Wednesday, 13 February 2013 12:21
Written by Janet Mawdesley
There is absolutely no doubt what-so-ever that anything to do with Rupert Murdoch can almost be considered the thing novels are written about: fascinating but a figment of someone’s imagination. The defining difference is the world of Rupert Murdoch is all too real: he is dealing with real people, world politics and real skulduggery while remaining, to a large degree, at arm’s length.
One has to ask the question how can one man, in the course of one lifetime create so much power and influence, behave in such a ruthless manner, redefine the meaning and intent of world politics and law and still manage to walk away, not always unscathed, but certainly able to live another day.
Chenoweth has presented a masterful expose on the early days of one Rupert Murdoch, Newspaper mogul: a man who would be king all-be -it not just in his ivory tower but that of everyone else’s ivory tower as well, spreading his particular brand of achieve, or should one perhaps say succeed at all or any costs, worldwide.
The opening segments of the book paint a picture of a man out to succeed, ruthless, influential and prepared to go to any lengths to achieve his aims.
The world of hacking, along with much more, can be placed firmly at his doorstep, with his early attempts at launching his Pay TV networks in the United States and then Europe, allowing nothing to stand in his way.
Confronting the probable demise of his empire in the early days of pay TV he promptly went about seeking differing ways to improve his business.
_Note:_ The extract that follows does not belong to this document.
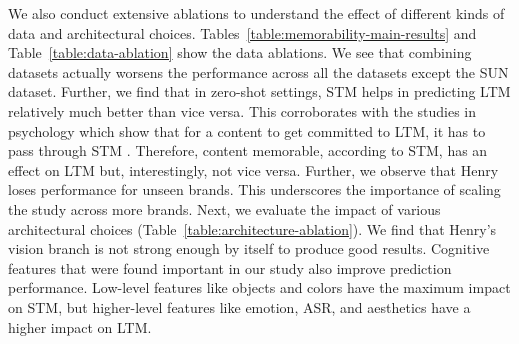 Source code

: We also conduct extensive ablations to understand the effect of different kinds of data and architectural choices. Tables~\ref{table:memorability-main-results} and Table~\ref{table:data-ablation} show the data ablations. We see that combining datasets actually worsens the performance across all the datasets except the SUN dataset. Further, we find that in zero-shot settings, STM helps in predicting LTM relatively much better than vice versa. This corroborates with the studies in psychology which show that for a content to get committed to LTM, it has to pass through STM \cite{norris2017short}. Therefore, content memorable, according to STM, has an effect on LTM but, interestingly, not vice versa. %
Further, we observe that Henry loses performance for unseen brands. This underscores the importance of scaling the study across more brands. Next, we evaluate the impact of various architectural choices  (Table~\ref{table:architecture-ablation}). We find that Henry's vision branch is not strong enough by itself to produce good results. Cognitive features that were found important in our study also improve prediction performance. Low-level features like objects and colors have the maximum impact on STM, but higher-level features like emotion, ASR, and aesthetics have a higher impact on LTM.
In those days, the relatively clean, if somewhat murky, world of hacking was being utilised throughout Europe to allow citizens of several countries access to the Star Trek series, which at that time could only be accessed throughout Europe on pay TV, free.
This entrepreneurial hacking was having a detrimental effect on Murdoch’s fledging entry into Pay TV and so he set out to both utilise and eliminate hackers, to undermine his competitors and stay one step ahead of the competition.
In doing so he placed his network of peoples slightly outside the law and on occasion definitely outside the law, recruiting some of the best, most ruthless, definitely geniuses in their field to work with him.
In more recent times a very small segment of the underbelly relating to the Murdoch Empire was exposed to public scrutiny with the phone hacking scandals in Britain in 2007 and beyond.
Scary, down-right frightening in parts and almost unbelievable, Chenoweth has thankfully added his own quirky sense of the ridiculous to help lighten a truly terrifying look into the world of Rupert Murdoch and company.
Where will the road lead for Murdoch and his men in the future? That is yet to be discovered but wherever it goes you can almost count on the fact there will be hidden depths to the process.